Tichys Einblick
»Nichts geregelt!«

Ahrtal-Katastrophe im Untersuchungsausschuss

Im Untersuchungssausschuss geht es nicht um irgendwelche Papiere und Dokumente oder übliche politische Fehlleistungen, sondern um eine der größten Katastrophen der Nachkriegszeit - verantwortet von einer mehr als hanebüchen unfähigen Landesregierung.

IMAGO

Große Mängel beim Katastrophenschutz, kein funktionierendes Führungssystem und fatale Fehlleistungen der Landesregierung. Menschenleben hätten gerettet werden können. Das ist die Bilanz des Gutachters Dominic Gißler, der in Mainz bei der Sitzung des Untersuchungsausschusses des Landtages zur Flutkatastrophe im Ahrtal sein Gutachten vorstellte. Der Berliner Professor für Führung im Bevölkerungsschutz: Die Technische Einsatzleitung der Kreisverwaltung Ahrweiler war den Herausforderungen der Flutkatastrophe im Juli 2021 nicht gewachsen. Somit sei es nicht möglich gewesen, der Flutkatastrophe angemessen zu begegnen.

Das Gutachten hatte die Staatsanwaltschaft Koblenz in Auftrag gegeben. Sie ermittelt weiterhin gegen den damaligen Landrat Jürgen Pöhler (CDU) und ein Mitglied der Einsatzleitung, ob beide beim Schutz der Bevölkerung versagt haben und Menschenleben geret-tet werden könnten.

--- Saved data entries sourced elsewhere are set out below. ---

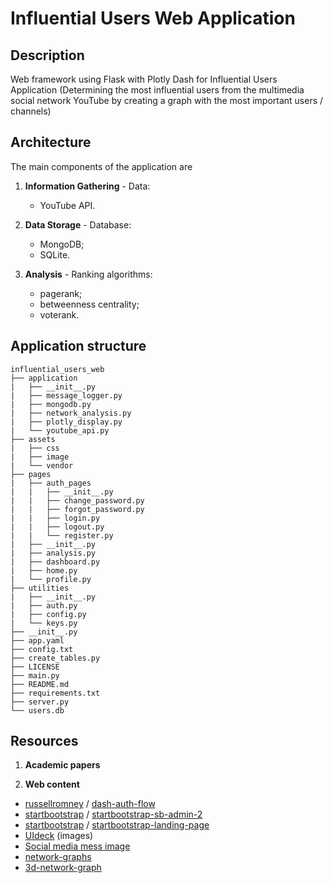 # Influential Users Web Application 

## Description
Web framework using Flask with Plotly Dash for Influential Users Application (Determining the most influential users from the multimedia social network YouTube by creating a graph with the most important users / channels)

## Architecture
The main components of the application are

1. **Information Gathering** - Data:
    - YouTube API.

1. **Data Storage** - Database:
    - MongoDB;
    - SQLite.

1. **Analysis** - Ranking algorithms:
    - pagerank;
    - betweenness centrality;
    - voterank.

## Application structure
```
influential_users_web
├── application
|   ├── __init__.py
|   ├── message_logger.py
|   ├── mongodb.py
|   ├── network_analysis.py
|   ├── plotly_display.py
|   └── youtube_api.py
├── assets
|   ├── css
|   ├── image
|   └── vendor
├── pages
|   ├── auth_pages
|   |   ├── __init__.py
|   |   ├── change_password.py
|   |   ├── forgot_password.py
|   |   ├── login.py
|   |   ├── logout.py
|   |   └── register.py
|   ├── __init__.py
|   ├── analysis.py
|   ├── dashboard.py
|   ├── home.py
|   └── profile.py
├── utilities
|   ├── __init__.py
|   ├── auth.py
|   ├── config.py
|   └── keys.py
├── __init__.py
├── app.yaml
├── config.txt
├── create_tables.py
├── LICENSE
├── main.py
├── README.md
├── requirements.txt
├── server.py
└── users.db
```

## Resources

1. **Academic papers**


1. **Web content**
- [russellromney](https://github.com/russellromney) / [dash-auth-flow](https://github.com/russellromney/dash-auth-flow)
- [startbootstrap](https://github.com/startbootstrap) / [startbootstrap-sb-admin-2](https://github.com/startbootstrap/startbootstrap-sb-admin-2)
- [startbootstrap](https://github.com/startbootstrap) / [startbootstrap-landing-page](https://github.com/startbootstrap/startbootstrap-landing-page)
- [UIdeck](https://uideck.com/) (images)
- [Social media mess image](https://www.pinterest.com/pin/75716837455100871/)
- [network-graphs](https://plotly.com/python/network-graphs)
- [3d-network-graph](https://plotly.com/python/v3/3d-network-graph)

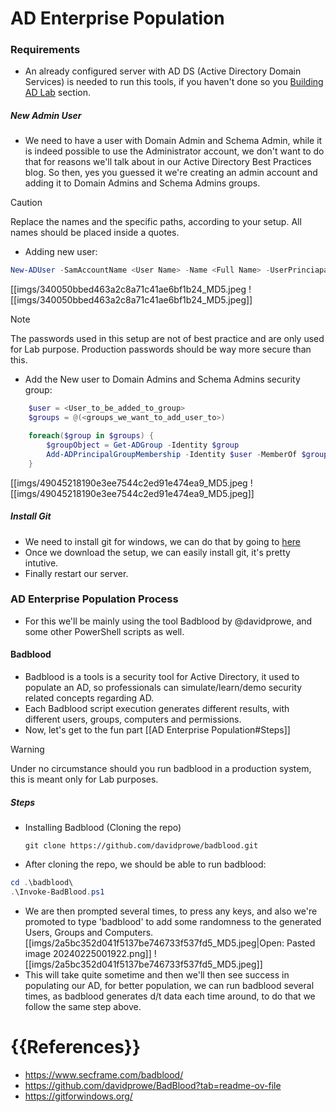 # AD Enterprise Population

### Requirements ###
- An already configured server with AD DS (Active Directory Domain Services) is needed to run this tools, if you haven't done so you [Building AD Lab](https://github.com/krooth/lazy-AD/blob/main/Active%20Directory%20Lab%20Build/Building%20AD%20Lab.md) section.
##### New Admin User #####
- We need to have a user with Domain Admin and Schema Admin, while it is indeed possible to use the Administrator account, we don't want to do that for reasons we'll talk about in our Active Directory Best Practices blog. So then, yes you guessed it we're creating an admin account and adding it to Domain Admins and Schema Admins groups.
>[!CAUTION]
> Replace the names and the specific paths, according to your setup. All names should be placed inside a quotes.
 
- Adding new user:
```PowerShell
New-ADUser -SamAccountName <User Name> -Name <Full Name> -UserPrinciapal "<User Name>@doamin.domainextension" -AccountPassword(ConvertTo-SecureString <Your_Password> -AsPlainText -Force) -Enabled $true -Path "OU=<your_path>,DC=domain,DC=domainextension"
```

[[imgs/340050bbed463a2c8a71c41ae6bf1b24_MD5.jpeg
![[imgs/340050bbed463a2c8a71c41ae6bf1b24_MD5.jpeg]]
> [!Note]
> The passwords used in this setup are not of best practice and are only used for Lab purpose. Production passwords should be way more secure than this.

- Add the New user to Domain Admins and Schema Admins security group:
```PowerShell
	$user = <User_to_be_added_to_group>
	$groups = @(<groups_we_want_to_add_user_to>)

	foreach($group in $groups) {
		$groupObject = Get-ADGroup -Identity $group
		Add-ADPrincipalGroupMembership -Identity $user -MemberOf $groupObject
	}
```

[[imgs/49045218190e3ee7544c2ed91e474ea9_MD5.jpeg
![[imgs/49045218190e3ee7544c2ed91e474ea9_MD5.jpeg]]

##### Install Git #####
- We need to install git for windows, we can do that by going to [here](https://github.com/git-for-windows/git/releases/download/v2.44.0.windows.1/Git-2.44.0-64-bit.exe)
- Once we download the setup, we can easily install git, it's pretty intutive.
- Finally restart our server.
### AD Enterprise Population Process ###
- For this we'll be mainly using the tool Badblood by @davidprowe, and some other PowerShell scripts as well.

#### Badblood ####
- Badblood is a tools is a security tool for Active Directory, it used to populate an AD, so professionals can simulate/learn/demo security related concepts regarding AD.
- Each Badblood script execution generates different results, with different users, groups, computers and permissions.
- Now, let's get to the fun part [[AD Enterprise Population#Steps]]
> [!Warning]
> Under no circumstance should you run badblood in a production system, this is meant only for Lab purposes.
##### Steps #####
- Installing Badblood (Cloning the repo)
	```
	git clone https://github.com/davidprowe/badblood.git
	```
- After cloning the repo, we should be able to run badblood:
```Powershell
cd .\badblood\
.\Invoke-BadBlood.ps1
```
- We are then prompted several times, to press any keys, and also we're promoted to type 'badblood' to add some randomness to the generated Users, Groups and Computers.
[[imgs/2a5bc352d041f5137be746733f537fd5_MD5.jpeg|Open: Pasted image 20240225001922.png]]
![[imgs/2a5bc352d041f5137be746733f537fd5_MD5.jpeg]]
- This will take quite sometime and then we'll then see success in populating our AD, for better population, we can run badblood several times, as badblood generates d/t data each time around, to do that we follow the same step above.
# {{References}}
- https://www.secframe.com/badblood/
- https://github.com/davidprowe/BadBlood?tab=readme-ov-file
- https://gitforwindows.org/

Der Gutachter kommt zu dem Ergebnis, dass der Katastrophenschutz im Kreis Ahrweiler zum Zeitpunkt der Flut schlecht organisiert war. Es habe ebensowenig einen Verwaltungsstab wie eine Führung gegeben. Auch das Land Rheinland-Pfalz habe die Kreise beim Katastrophenschutz zu wenig unterstützt, so der Gutachter. Gißler betonte, dass dies allerdings nicht heiße, dass sie schuld seien.

Der Abschlussbericht des Untersuchungsausschusses, der eigentlich schon im Dezember vorliegen sollte, wird sich verzögern. Die AfD und die Freien Wähler wollen weitere Beweisanträge stellen. Bei der Flutkatastrophe im Juli 2021 waren 136 Menschen ums Leben gekommen, einer gilt weiterhin als vermisst.

Auf dem Weg zur Sitzung des Untersuchungsausschusses mussten die Abgeordneten an einer Mahnwache vorbei und erhielten so noch einmal einen nachdrücklichen Eindruck davon, dass es in dem Untersuchungssausschuss nicht um irgendwelche Papiere und Dokumente oder übliche politische Fehlleistungen geht, sondern um eine der größten Katastrophen der Nachkriegszeit – verantwortet von einer mehr als hanebüchen unfähigen Landesregierung.

Die Eltern einer jungen Frau, die in der Flutnacht ums Leben kam, hielten vor dem Landtag in Mainz eine Mahnwache für die Opfer ab. 135 Kreuze hatten sie mit Bildern der Opfer und Kerzen niedergelegt. Sie kritisieren, dass nicht hinreichend der Opfer gedacht werde. Bis zum heutigen Tage gibt es kein offizielles Denkmal in Bad Neuenahr Ahrweiler.

Dafür Blech mit stark abfallendem Wert für Marie-Luise Dreyer. Die Ministerpräsidentin von Rheinland-Pfalz und maßgeblich verantwortlich für die Katastrophe diesen Ausmaßes, bekam von Frank Walter Steinmeier das Große Verdienstkreuz verliehen. Wofür? »Für ihre herausragenden Verdienste um die Bundesrepublik Deutschland«, wie es heißt. Der SPD-Landesverband Rheinland-Pfalz applaudierte.

»Selbst mehr als hundert Ertrunkene sollen applaudiert haben«, kommentierte Autor Alexander Wendt auf »X«. Diesem ganzen Schmierentheater lässt sich auch nur noch mit der größtmöglichen Zynismus begegnen.